The strange reluctance to see Jews as victims Even the sight of three emaciated hostages was not enough to shake the lie that Jews are oppressors. Brendan O’Neill

https://www.spiked-online.com/2025/02/10/the-strange-reluctance-to-see-jews-as-victims/

The words of Vasily Grossman, the great Soviet writer, rang in my ears on Saturday: ‘Tell me what you accuse the Jews of, [and] I’ll tell you what you’re guilty of.’ For as those three weak, skeletal, stolen Jews finally tasted freedom after 16 months of bondage in Gaza, it became clear that Hamas is guilty of the very crime it accuses the Jewish State of committing. Famine. The use of hunger as a weapon of war. The infliction of humiliating malnourishment on those judged a lesser people. The Jews are starving us, Hamas cried, when in truth Hamas was starving Jews.

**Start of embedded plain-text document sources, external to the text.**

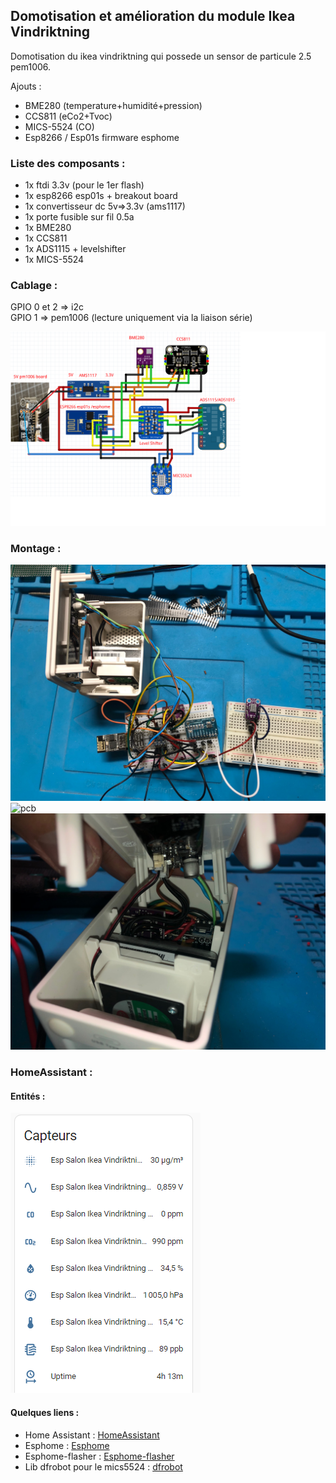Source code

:## Domotisation et amélioration du module Ikea Vindriktning

Domotisation du ikea vindriktning qui possede un sensor de particule 2.5 pem1006.  

Ajouts :
 - BME280 (temperature+humidité+pression)
 - CCS811 (eCo2+Tvoc)
 - MICS-5524 (CO)
 - Esp8266 / Esp01s firmware esphome

### Liste des composants :

- 1x ftdi 3.3v (pour le 1er flash)
- 1x esp8266 esp01s + breakout board
- 1x convertisseur dc 5v=>3.3v (ams1117)
- 1x porte fusible sur fil 0.5a
- 1x BME280
- 1x CCS811
- 1x ADS1115 + levelshifter
- 1x MICS-5524
### Cablage :

GPIO 0 et 2 => i2c  
GPIO 1 => pem1006 (lecture uniquement via la liaison série)

![links](https://github.com/NicoDupont/esp_ikea_vindriktning/blob/main/img/shema.png?raw=true)

### Montage :

![proto](https://github.com/NicoDupont/esp_ikea_vindriktning/blob/main/img/proto.jpg?raw=true)
![pcb](https://github.com/NicoDupont/esp_ikea_vindriktning/blob/main/img/pcbfinal.jpg?raw=true)
![integration](https://github.com/NicoDupont/esp_ikea_vindriktning/blob/main/img/pcbintegre.jpg?raw=true)


### HomeAssistant :

#### Entités :

![links](https://github.com/NicoDupont/esp_ikea_vindriktning/blob/main/img/entite.png?raw=true)

#### Quelques liens :
- Home Assistant : [HomeAssistant](https://www.home-assistant.io/) 
- Esphome : [Esphome](https://esphome.io/index.html) 
- Esphome-flasher : [Esphome-flasher](https://github.com/esphome/esphome-flasher/releases)
- Lib dfrobot pour le mics5524 : [dfrobot](https://wiki.dfrobot.com/Fermion__MEMS_Gas_Sensor___MiCS-5524_SKU_SEN0440)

The scenes were chilling. Surrounded by well-fed and heavily armed Hamas gunmen, Eli Sharabi, Or Levy and Ohad Ben Ami cut frail, gaunt figures. Their 491 days in the captivity of that neo-fascist militia had clearly been hellish. On its Instagram page, Israel posted images of the men before and after their kidnapping. Three fit, tanned men had become haggard creatures. They’d clearly been deprived of both food and sunlight – the stuff of life – while chained in Hamas’s dank tunnels. The glee of their loved ones gave way to dread. ‘He [looks] like a skeleton’, said Ben Ami’s mother.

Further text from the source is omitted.